◆ WHAT IS REQUIRED ◆
Set down the data below from its first line to the line holding "## Initial Problem Report", inclusive; omit all pictures.

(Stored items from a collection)

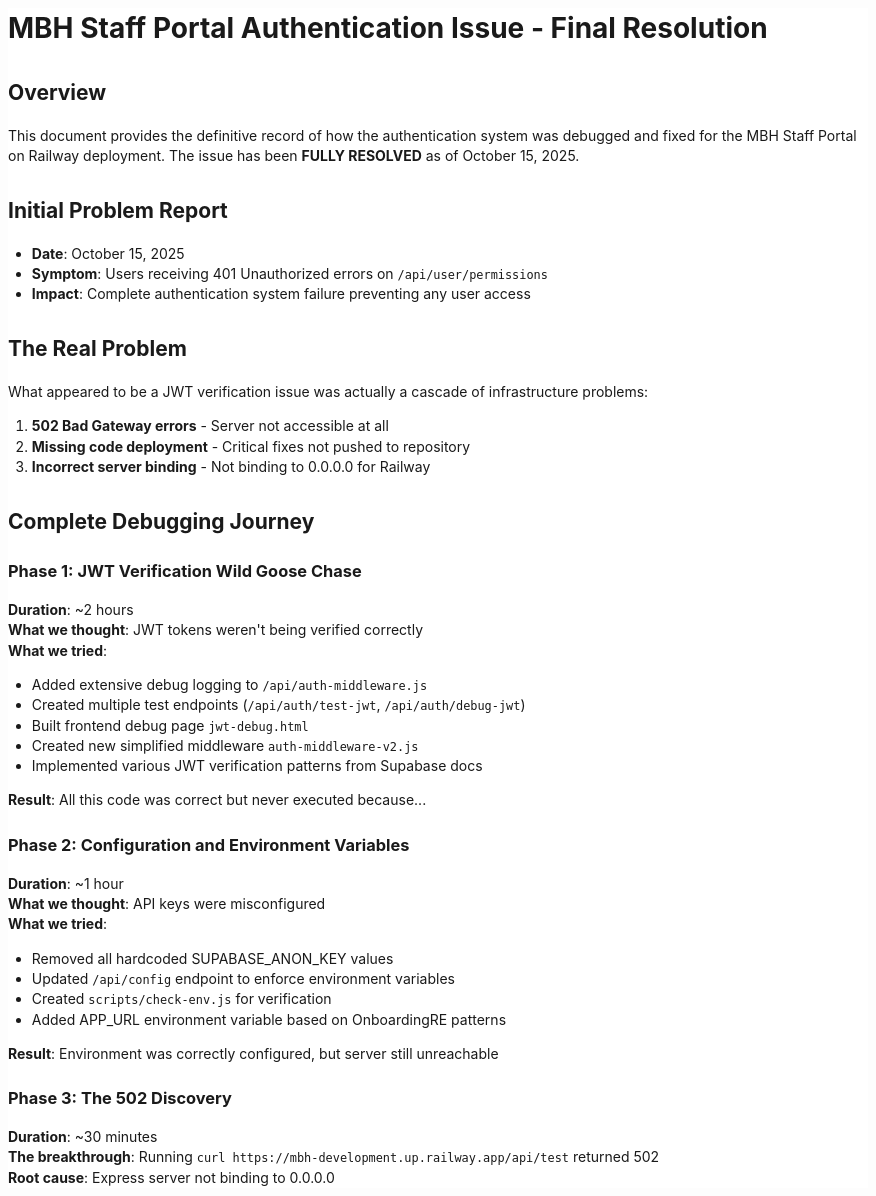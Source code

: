 # MBH Staff Portal Authentication Issue - Final Resolution

## Overview
This document provides the definitive record of how the authentication system was debugged and fixed for the MBH Staff Portal on Railway deployment. The issue has been **FULLY RESOLVED** as of October 15, 2025.

## Initial Problem Report
- **Date**: October 15, 2025
- **Symptom**: Users receiving 401 Unauthorized errors on `/api/user/permissions`
- **Impact**: Complete authentication system failure preventing any user access

## The Real Problem
What appeared to be a JWT verification issue was actually a cascade of infrastructure problems:
1. **502 Bad Gateway errors** - Server not accessible at all
2. **Missing code deployment** - Critical fixes not pushed to repository
3. **Incorrect server binding** - Not binding to 0.0.0.0 for Railway

## Complete Debugging Journey

### Phase 1: JWT Verification Wild Goose Chase
**Duration**: ~2 hours  
**What we thought**: JWT tokens weren't being verified correctly  
**What we tried**:
- Added extensive debug logging to `/api/auth-middleware.js`
- Created multiple test endpoints (`/api/auth/test-jwt`, `/api/auth/debug-jwt`)
- Built frontend debug page `jwt-debug.html`
- Created new simplified middleware `auth-middleware-v2.js`
- Implemented various JWT verification patterns from Supabase docs

**Result**: All this code was correct but never executed because...

### Phase 2: Configuration and Environment Variables
**Duration**: ~1 hour  
**What we thought**: API keys were misconfigured  
**What we tried**:
- Removed all hardcoded SUPABASE_ANON_KEY values
- Updated `/api/config` endpoint to enforce environment variables
- Created `scripts/check-env.js` for verification
- Added APP_URL environment variable based on OnboardingRE patterns

**Result**: Environment was correctly configured, but server still unreachable

### Phase 3: The 502 Discovery
**Duration**: ~30 minutes  
**The breakthrough**: Running `curl https://mbh-development.up.railway.app/api/test` returned 502  
**Root cause**: Express server not binding to 0.0.0.0
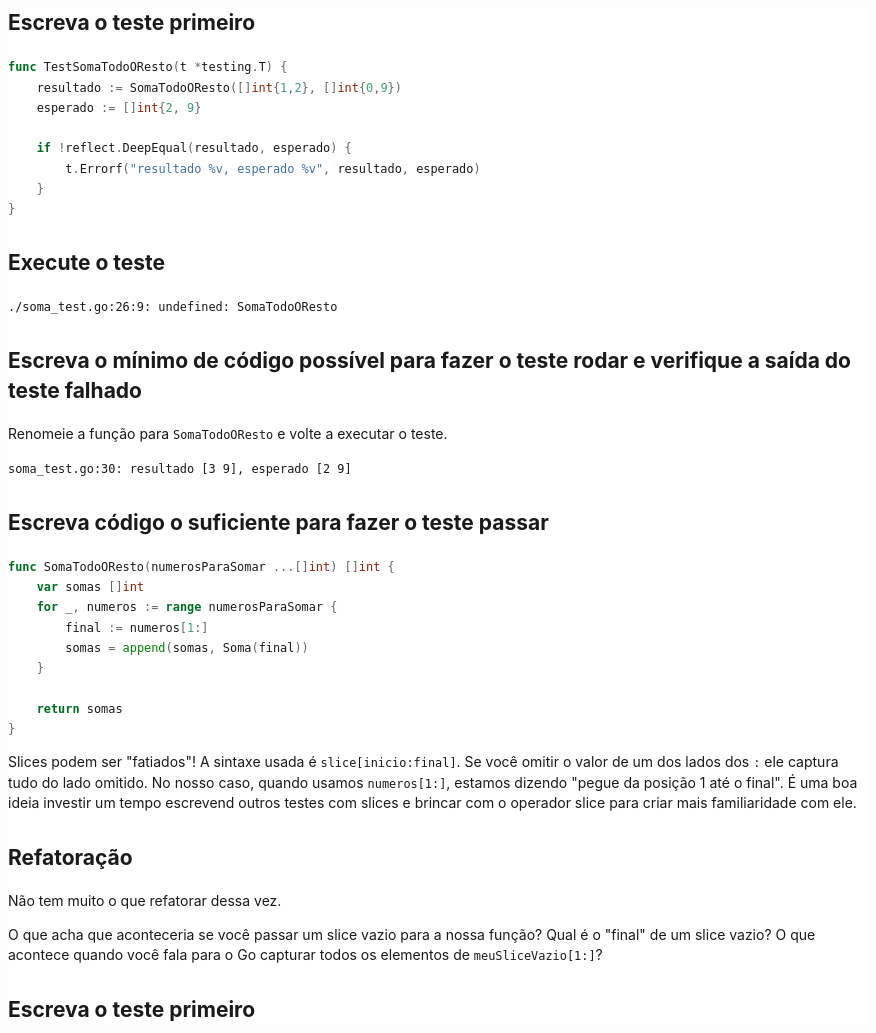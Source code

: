 ## Escreva o teste primeiro

```go
func TestSomaTodoOResto(t *testing.T) {
    resultado := SomaTodoOResto([]int{1,2}, []int{0,9})
    esperado := []int{2, 9}

    if !reflect.DeepEqual(resultado, esperado) {
        t.Errorf("resultado %v, esperado %v", resultado, esperado)
    }
}
```

## Execute o teste

`./soma_test.go:26:9: undefined: SomaTodoOResto`

## Escreva o mínimo de código possível para fazer o teste rodar e verifique a saída do teste falhado

Renomeie a função para `SomaTodoOResto` e volte a executar o teste.

`soma_test.go:30: resultado [3 9], esperado [2 9]`

## Escreva código o suficiente para fazer o teste passar

```go
func SomaTodoOResto(numerosParaSomar ...[]int) []int {
    var somas []int
    for _, numeros := range numerosParaSomar {
        final := numeros[1:]
        somas = append(somas, Soma(final))
    }

    return somas
}
```

Slices podem ser "fatiados"! A sintaxe usada é `slice[inicio:final]`. Se você omitir o valor de um dos lados dos `:` ele captura tudo do lado omitido. No nosso caso, quando usamos `numeros[1:]`, estamos dizendo "pegue da posição 1 até o final". É uma boa ideia investir um tempo escrevend outros testes com slices e brincar com o operador slice para criar mais familiaridade com ele.

## Refatoração

Não tem muito o que refatorar dessa vez.

O que acha que aconteceria se você passar um slice vazio para a nossa função? Qual é o "final" de um slice vazio? O que acontece quando você fala para o Go capturar todos os elementos de `meuSliceVazio[1:]`?

## Escreva o teste primeiro
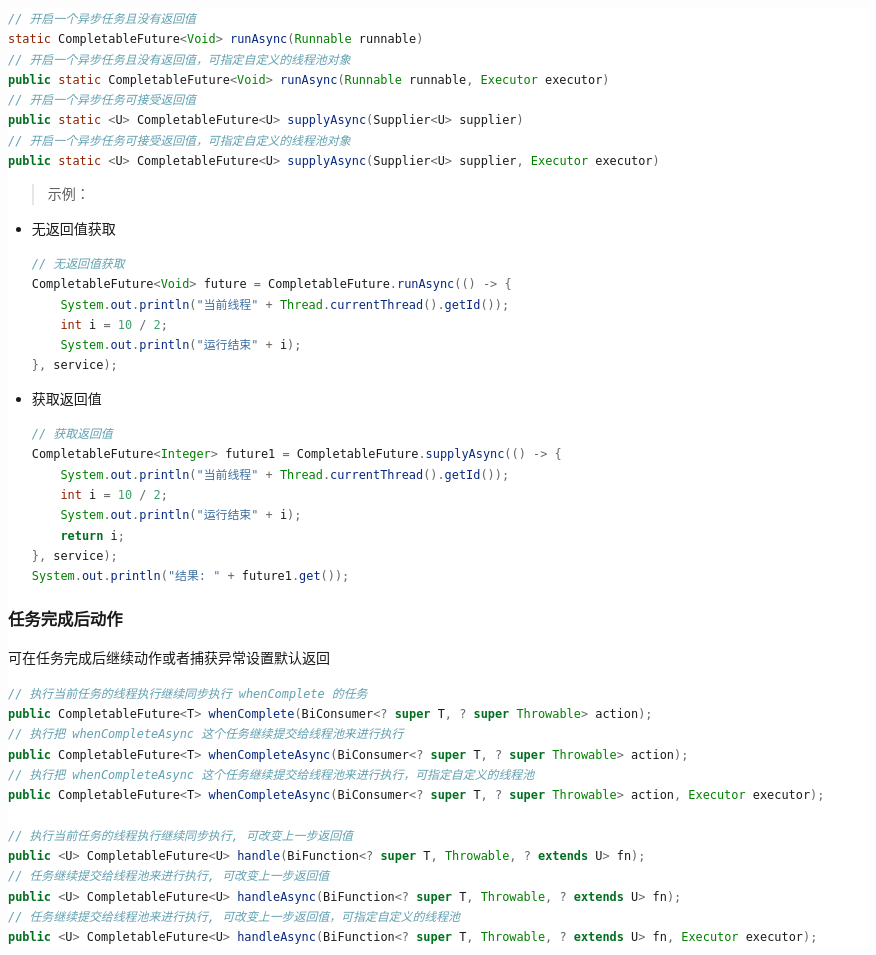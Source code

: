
 ```java
// 开启一个异步任务且没有返回值
static CompletableFuture<Void> runAsync(Runnable runnable)
// 开启一个异步任务且没有返回值，可指定自定义的线程池对象
public static CompletableFuture<Void> runAsync(Runnable runnable, Executor executor)
// 开启一个异步任务可接受返回值
public static <U> CompletableFuture<U> supplyAsync(Supplier<U> supplier)
// 开启一个异步任务可接受返回值，可指定自定义的线程池对象
public static <U> CompletableFuture<U> supplyAsync(Supplier<U> supplier, Executor executor)
```

> 示例：

- 无返回值获取

  ```java
  // 无返回值获取
  CompletableFuture<Void> future = CompletableFuture.runAsync(() -> {
      System.out.println("当前线程" + Thread.currentThread().getId());
      int i = 10 / 2;
      System.out.println("运行结束" + i);
  }, service);
  ```

- 获取返回值

  ```java
  // 获取返回值
  CompletableFuture<Integer> future1 = CompletableFuture.supplyAsync(() -> {
      System.out.println("当前线程" + Thread.currentThread().getId());
      int i = 10 / 2;
      System.out.println("运行结束" + i);
      return i;
  }, service);
  System.out.println("结果: " + future1.get());
  ```

### 任务完成后动作

可在任务完成后继续动作或者捕获异常设置默认返回

```java
// 执行当前任务的线程执行继续同步执行 whenComplete 的任务
public CompletableFuture<T> whenComplete(BiConsumer<? super T, ? super Throwable> action);
// 执行把 whenCompleteAsync 这个任务继续提交给线程池来进行执行
public CompletableFuture<T> whenCompleteAsync(BiConsumer<? super T, ? super Throwable> action);
// 执行把 whenCompleteAsync 这个任务继续提交给线程池来进行执行，可指定自定义的线程池
public CompletableFuture<T> whenCompleteAsync(BiConsumer<? super T, ? super Throwable> action, Executor executor);

// 执行当前任务的线程执行继续同步执行, 可改变上一步返回值
public <U> CompletableFuture<U> handle(BiFunction<? super T, Throwable, ? extends U> fn);
// 任务继续提交给线程池来进行执行, 可改变上一步返回值
public <U> CompletableFuture<U> handleAsync(BiFunction<? super T, Throwable, ? extends U> fn);
// 任务继续提交给线程池来进行执行, 可改变上一步返回值，可指定自定义的线程池
public <U> CompletableFuture<U> handleAsync(BiFunction<? super T, Throwable, ? extends U> fn, Executor executor);
```
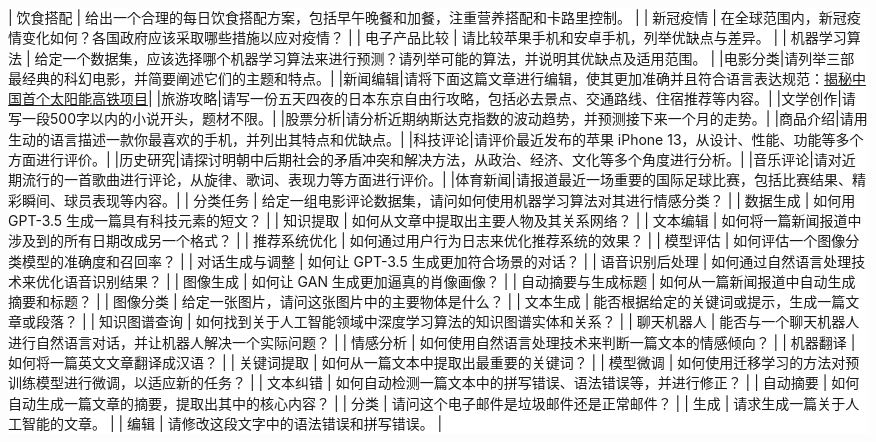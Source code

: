 | 饮食搭配                               | 给出一个合理的每日饮食搭配方案，包括早午晚餐和加餐，注重营养搭配和卡路里控制。                                                                            |
| 新冠疫情                               | 在全球范围内，新冠疫情变化如何？各国政府应该采取哪些措施以应对疫情？                                                                                        |
| 电子产品比较                   | 请比较苹果手机和安卓手机，列举优缺点与差异。                                                                                                               |
| 机器学习算法                       | 给定一个数据集，应该选择哪个机器学习算法来进行预测？请列举可能的算法，并说明其优缺点及适用范围。                                                        |
|电影分类|请列举三部最经典的科幻电影，并简要阐述它们的主题和特点。|
|新闻编辑|请将下面这篇文章进行编辑，使其更加准确并且符合语言表达规范：[揭秘中国首个太阳能高铁项目](https://news.qq.com/a/20190527/008321.htm)|
|旅游攻略|请写一份五天四夜的日本东京自由行攻略，包括必去景点、交通路线、住宿推荐等内容。|
|文学创作|请写一段500字以内的小说开头，题材不限。|
|股票分析|请分析近期纳斯达克指数的波动趋势，并预测接下来一个月的走势。|
|商品介绍|请用生动的语言描述一款你最喜欢的手机，并列出其特点和优缺点。|
|科技评论|请评价最近发布的苹果 iPhone 13，从设计、性能、功能等多个方面进行评价。|
|历史研究|请探讨明朝中后期社会的矛盾冲突和解决方法，从政治、经济、文化等多个角度进行分析。|
|音乐评论|请对近期流行的一首歌曲进行评论，从旋律、歌词、表现力等方面进行评价。|
|体育新闻|请报道最近一场重要的国际足球比赛，包括比赛结果、精彩瞬间、球员表现等内容。|
| 分类任务           | 给定一组电影评论数据集，请问如何使用机器学习算法对其进行情感分类？ |
| 数据生成           | 如何用 GPT-3.5 生成一篇具有科技元素的短文？                   |
| 知识提取           | 如何从文章中提取出主要人物及其关系网络？                 |
| 文本编辑           | 如何将一篇新闻报道中涉及到的所有日期改成另一个格式？         |
| 推荐系统优化       | 如何通过用户行为日志来优化推荐系统的效果？                 |
| 模型评估           | 如何评估一个图像分类模型的准确度和召回率？                 |
| 对话生成与调整     | 如何让 GPT-3.5 生成更加符合场景的对话？                      |
| 语音识别后处理     | 如何通过自然语言处理技术来优化语音识别结果？               |
| 图像生成           | 如何让 GAN 生成更加逼真的肖像画像？                         |
| 自动摘要与生成标题 | 如何从一篇新闻报道中自动生成摘要和标题？                   |
| 图像分类 | 给定一张图片，请问这张图片中的主要物体是什么？ |
| 文本生成 | 能否根据给定的关键词或提示，生成一篇文章或段落？ |
| 知识图谱查询 | 如何找到关于人工智能领域中深度学习算法的知识图谱实体和关系？ |
| 聊天机器人 | 能否与一个聊天机器人进行自然语言对话，并让机器人解决一个实际问题？ |
| 情感分析 | 如何使用自然语言处理技术来判断一篇文本的情感倾向？ |
| 机器翻译 | 如何将一篇英文文章翻译成汉语？ |
| 关键词提取 | 如何从一篇文本中提取出最重要的关键词？ |
| 模型微调 | 如何使用迁移学习的方法对预训练模型进行微调，以适应新的任务？ |
| 文本纠错 | 如何自动检测一篇文本中的拼写错误、语法错误等，并进行修正？ |
| 自动摘要 | 如何自动生成一篇文章的摘要，提取出其中的核心内容？ |
| 分类 | 请问这个电子邮件是垃圾邮件还是正常邮件？ |
| 生成 | 请求生成一篇关于人工智能的文章。 |
| 编辑 | 请修改这段文字中的语法错误和拼写错误。 |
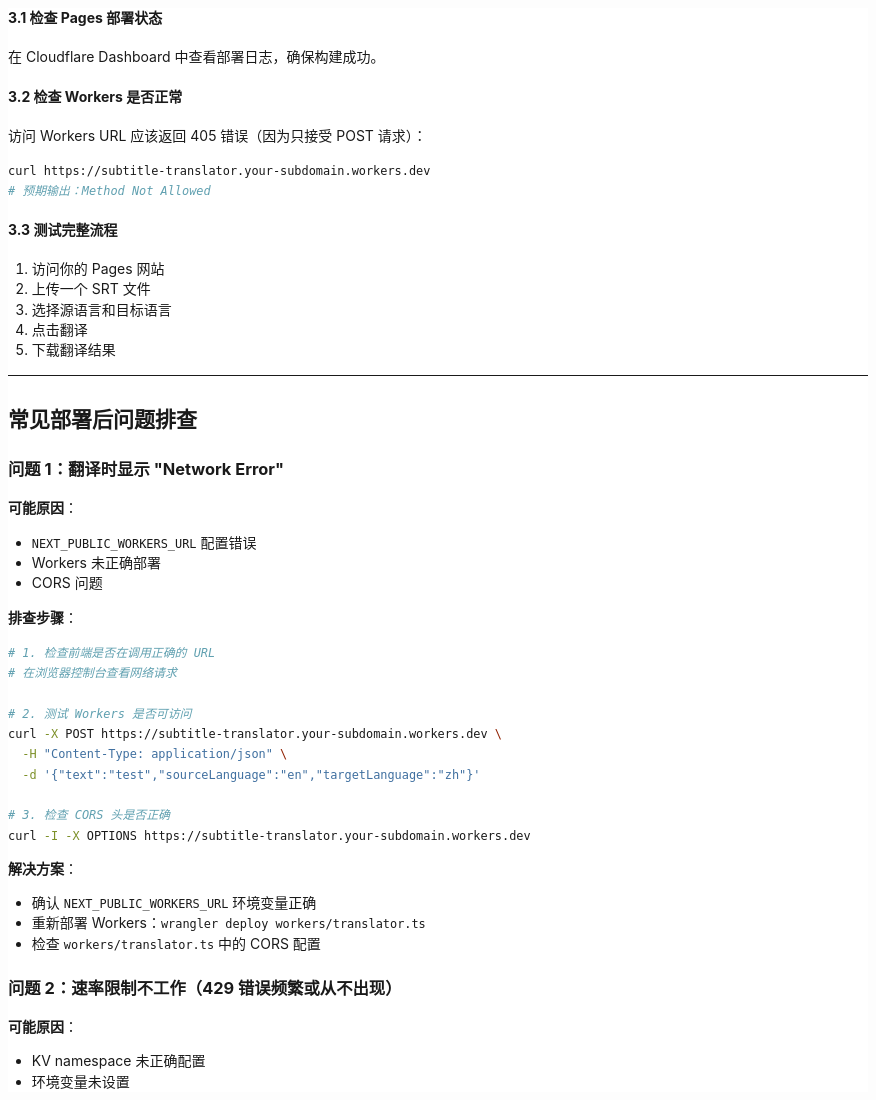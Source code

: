 #### 3.1 检查 Pages 部署状态

在 Cloudflare Dashboard 中查看部署日志，确保构建成功。

#### 3.2 检查 Workers 是否正常

访问 Workers URL 应该返回 405 错误（因为只接受 POST 请求）：

```bash
curl https://subtitle-translator.your-subdomain.workers.dev
# 预期输出：Method Not Allowed
```

#### 3.3 测试完整流程

1. 访问你的 Pages 网站
2. 上传一个 SRT 文件
3. 选择源语言和目标语言
4. 点击翻译
5. 下载翻译结果

---

## 常见部署后问题排查

### 问题 1：翻译时显示 "Network Error"

**可能原因**：
- `NEXT_PUBLIC_WORKERS_URL` 配置错误
- Workers 未正确部署
- CORS 问题

**排查步骤**：
```bash
# 1. 检查前端是否在调用正确的 URL
# 在浏览器控制台查看网络请求

# 2. 测试 Workers 是否可访问
curl -X POST https://subtitle-translator.your-subdomain.workers.dev \
  -H "Content-Type: application/json" \
  -d '{"text":"test","sourceLanguage":"en","targetLanguage":"zh"}'

# 3. 检查 CORS 头是否正确
curl -I -X OPTIONS https://subtitle-translator.your-subdomain.workers.dev
```

**解决方案**：
- 确认 `NEXT_PUBLIC_WORKERS_URL` 环境变量正确
- 重新部署 Workers：`wrangler deploy workers/translator.ts`
- 检查 `workers/translator.ts` 中的 CORS 配置

### 问题 2：速率限制不工作（429 错误频繁或从不出现）

**可能原因**：
- KV namespace 未正确配置
- 环境变量未设置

◆ REPLY TO THE TASK ◆
Source code

: # MBH Staff Portal Authentication Issue - Final Resolution

## Overview
This document provides the definitive record of how the authentication system was debugged and fixed for the MBH Staff Portal on Railway deployment. The issue has been **FULLY RESOLVED** as of October 15, 2025.

## Initial Problem Report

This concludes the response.